EXERCISE OBJECTIVE: In the records below, find the line holding "## Yirmi İkinci Âyet ve Âyetler" and the line holding "O tevafuk remzeder". Set down both, with every line between them, exactly.

Extracted records
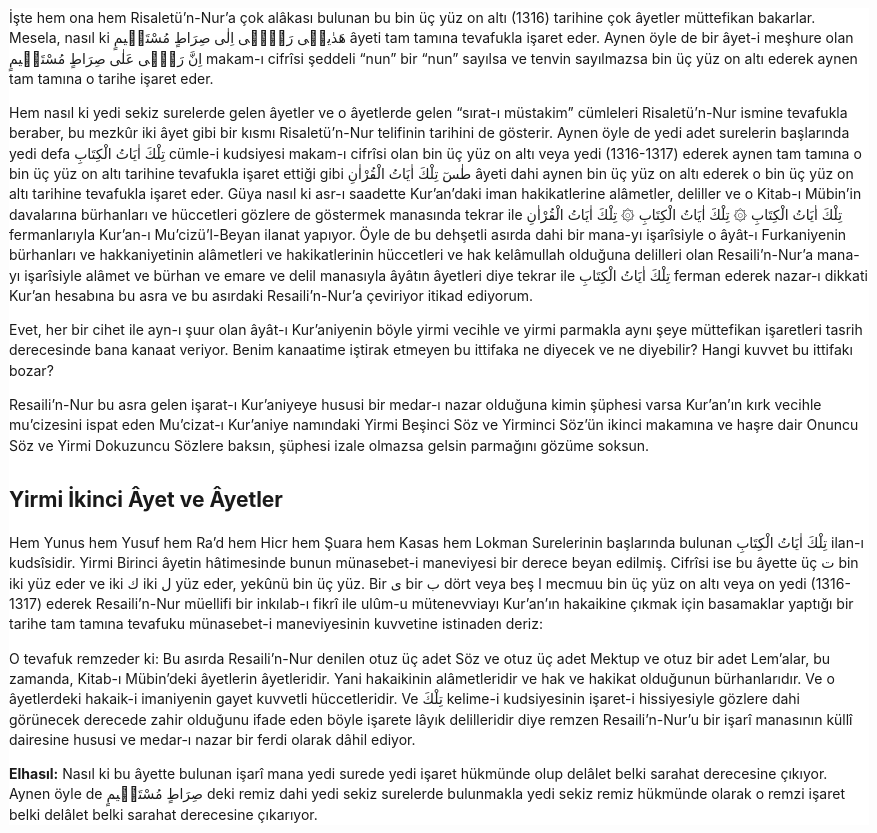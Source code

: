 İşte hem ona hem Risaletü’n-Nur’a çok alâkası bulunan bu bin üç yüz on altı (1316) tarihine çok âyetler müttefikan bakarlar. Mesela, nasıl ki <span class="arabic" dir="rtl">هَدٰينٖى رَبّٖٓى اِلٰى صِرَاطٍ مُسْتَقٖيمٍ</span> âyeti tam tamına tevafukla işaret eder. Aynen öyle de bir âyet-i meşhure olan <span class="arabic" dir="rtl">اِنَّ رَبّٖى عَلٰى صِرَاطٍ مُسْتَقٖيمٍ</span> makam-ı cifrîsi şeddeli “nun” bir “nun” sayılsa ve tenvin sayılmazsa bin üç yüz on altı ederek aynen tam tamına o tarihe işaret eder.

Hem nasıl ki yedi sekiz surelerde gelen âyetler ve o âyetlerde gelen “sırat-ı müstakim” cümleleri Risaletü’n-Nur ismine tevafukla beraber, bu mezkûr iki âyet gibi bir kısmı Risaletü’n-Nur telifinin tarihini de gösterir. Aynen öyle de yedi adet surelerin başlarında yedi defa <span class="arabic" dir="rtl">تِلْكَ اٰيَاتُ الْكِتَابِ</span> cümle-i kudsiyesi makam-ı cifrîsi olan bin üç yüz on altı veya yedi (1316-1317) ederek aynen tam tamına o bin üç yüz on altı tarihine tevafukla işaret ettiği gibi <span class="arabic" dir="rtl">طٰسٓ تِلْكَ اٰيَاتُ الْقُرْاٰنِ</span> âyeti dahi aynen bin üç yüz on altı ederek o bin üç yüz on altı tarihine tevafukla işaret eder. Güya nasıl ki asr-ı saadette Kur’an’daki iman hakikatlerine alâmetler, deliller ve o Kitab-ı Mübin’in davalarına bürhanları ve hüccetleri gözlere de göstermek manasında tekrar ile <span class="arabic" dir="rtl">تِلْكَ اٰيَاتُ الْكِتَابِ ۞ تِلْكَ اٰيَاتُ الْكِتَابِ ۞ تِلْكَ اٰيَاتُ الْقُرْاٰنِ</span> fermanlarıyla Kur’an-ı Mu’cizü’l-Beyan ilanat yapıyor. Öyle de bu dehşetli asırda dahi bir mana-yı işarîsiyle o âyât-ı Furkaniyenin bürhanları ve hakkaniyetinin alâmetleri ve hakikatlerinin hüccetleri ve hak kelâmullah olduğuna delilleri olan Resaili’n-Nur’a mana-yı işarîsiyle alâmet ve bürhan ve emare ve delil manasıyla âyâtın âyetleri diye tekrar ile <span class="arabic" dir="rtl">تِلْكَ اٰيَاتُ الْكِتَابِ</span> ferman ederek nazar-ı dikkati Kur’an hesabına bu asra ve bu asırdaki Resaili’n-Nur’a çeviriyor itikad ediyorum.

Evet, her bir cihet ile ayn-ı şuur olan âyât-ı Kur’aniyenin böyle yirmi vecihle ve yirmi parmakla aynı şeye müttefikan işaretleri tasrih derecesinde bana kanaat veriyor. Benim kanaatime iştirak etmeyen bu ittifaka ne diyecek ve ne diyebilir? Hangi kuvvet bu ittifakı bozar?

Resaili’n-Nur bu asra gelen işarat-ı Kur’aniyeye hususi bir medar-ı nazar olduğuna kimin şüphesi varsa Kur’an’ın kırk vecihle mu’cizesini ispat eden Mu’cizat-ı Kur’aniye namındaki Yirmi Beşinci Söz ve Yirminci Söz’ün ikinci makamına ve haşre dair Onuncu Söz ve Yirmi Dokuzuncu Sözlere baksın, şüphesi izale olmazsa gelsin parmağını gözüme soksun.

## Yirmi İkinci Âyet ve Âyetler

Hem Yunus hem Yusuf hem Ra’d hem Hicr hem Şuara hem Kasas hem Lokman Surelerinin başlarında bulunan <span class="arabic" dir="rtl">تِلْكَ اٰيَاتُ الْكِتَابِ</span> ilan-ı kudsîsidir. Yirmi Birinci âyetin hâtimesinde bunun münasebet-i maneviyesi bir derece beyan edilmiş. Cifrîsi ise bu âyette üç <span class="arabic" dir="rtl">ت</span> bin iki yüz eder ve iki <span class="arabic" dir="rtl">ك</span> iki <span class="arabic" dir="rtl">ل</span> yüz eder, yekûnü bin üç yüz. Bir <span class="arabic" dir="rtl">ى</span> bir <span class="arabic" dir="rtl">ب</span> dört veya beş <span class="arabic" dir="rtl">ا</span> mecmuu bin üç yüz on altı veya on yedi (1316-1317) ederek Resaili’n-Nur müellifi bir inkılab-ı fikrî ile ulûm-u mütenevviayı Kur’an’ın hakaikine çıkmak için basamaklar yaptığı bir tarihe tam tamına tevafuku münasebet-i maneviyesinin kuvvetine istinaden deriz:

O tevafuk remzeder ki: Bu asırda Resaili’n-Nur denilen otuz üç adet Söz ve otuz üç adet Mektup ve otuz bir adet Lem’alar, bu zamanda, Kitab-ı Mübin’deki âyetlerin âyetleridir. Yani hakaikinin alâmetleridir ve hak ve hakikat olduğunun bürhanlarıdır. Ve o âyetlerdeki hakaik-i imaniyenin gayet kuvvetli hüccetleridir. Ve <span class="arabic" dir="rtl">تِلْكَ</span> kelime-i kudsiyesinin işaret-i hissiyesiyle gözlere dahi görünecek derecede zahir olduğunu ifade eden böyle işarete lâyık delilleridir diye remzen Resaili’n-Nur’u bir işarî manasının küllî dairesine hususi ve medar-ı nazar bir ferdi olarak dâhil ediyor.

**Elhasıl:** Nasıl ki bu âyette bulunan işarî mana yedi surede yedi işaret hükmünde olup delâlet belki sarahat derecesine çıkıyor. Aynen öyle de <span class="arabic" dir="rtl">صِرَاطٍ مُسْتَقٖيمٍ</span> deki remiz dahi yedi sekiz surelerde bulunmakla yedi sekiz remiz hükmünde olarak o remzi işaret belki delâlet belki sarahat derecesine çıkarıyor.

WRITTEN ANSWER:
## Yirmi İkinci Âyet ve Âyetler

Hem Yunus hem Yusuf hem Ra’d hem Hicr hem Şuara hem Kasas hem Lokman Surelerinin başlarında bulunan <span class="arabic" dir="rtl">تِلْكَ اٰيَاتُ الْكِتَابِ</span> ilan-ı kudsîsidir. Yirmi Birinci âyetin hâtimesinde bunun münasebet-i maneviyesi bir derece beyan edilmiş. Cifrîsi ise bu âyette üç <span class="arabic" dir="rtl">ت</span> bin iki yüz eder ve iki <span class="arabic" dir="rtl">ك</span> iki <span class="arabic" dir="rtl">ل</span> yüz eder, yekûnü bin üç yüz. Bir <span class="arabic" dir="rtl">ى</span> bir <span class="arabic" dir="rtl">ب</span> dört veya beş <span class="arabic" dir="rtl">ا</span> mecmuu bin üç yüz on altı veya on yedi (1316-1317) ederek Resaili’n-Nur müellifi bir inkılab-ı fikrî ile ulûm-u mütenevviayı Kur’an’ın hakaikine çıkmak için basamaklar yaptığı bir tarihe tam tamına tevafuku münasebet-i maneviyesinin kuvvetine istinaden deriz:

O tevafuk remzeder ki: Bu asırda Resaili’n-Nur denilen otuz üç adet Söz ve otuz üç adet Mektup ve otuz bir adet Lem’alar, bu zamanda, Kitab-ı Mübin’deki âyetlerin âyetleridir. Yani hakaikinin alâmetleridir ve hak ve hakikat olduğunun bürhanlarıdır. Ve o âyetlerdeki hakaik-i imaniyenin gayet kuvvetli hüccetleridir. Ve <span class="arabic" dir="rtl">تِلْكَ</span> kelime-i kudsiyesinin işaret-i hissiyesiyle gözlere dahi görünecek derecede zahir olduğunu ifade eden böyle işarete lâyık delilleridir diye remzen Resaili’n-Nur’u bir işarî manasının küllî dairesine hususi ve medar-ı nazar bir ferdi olarak dâhil ediyor.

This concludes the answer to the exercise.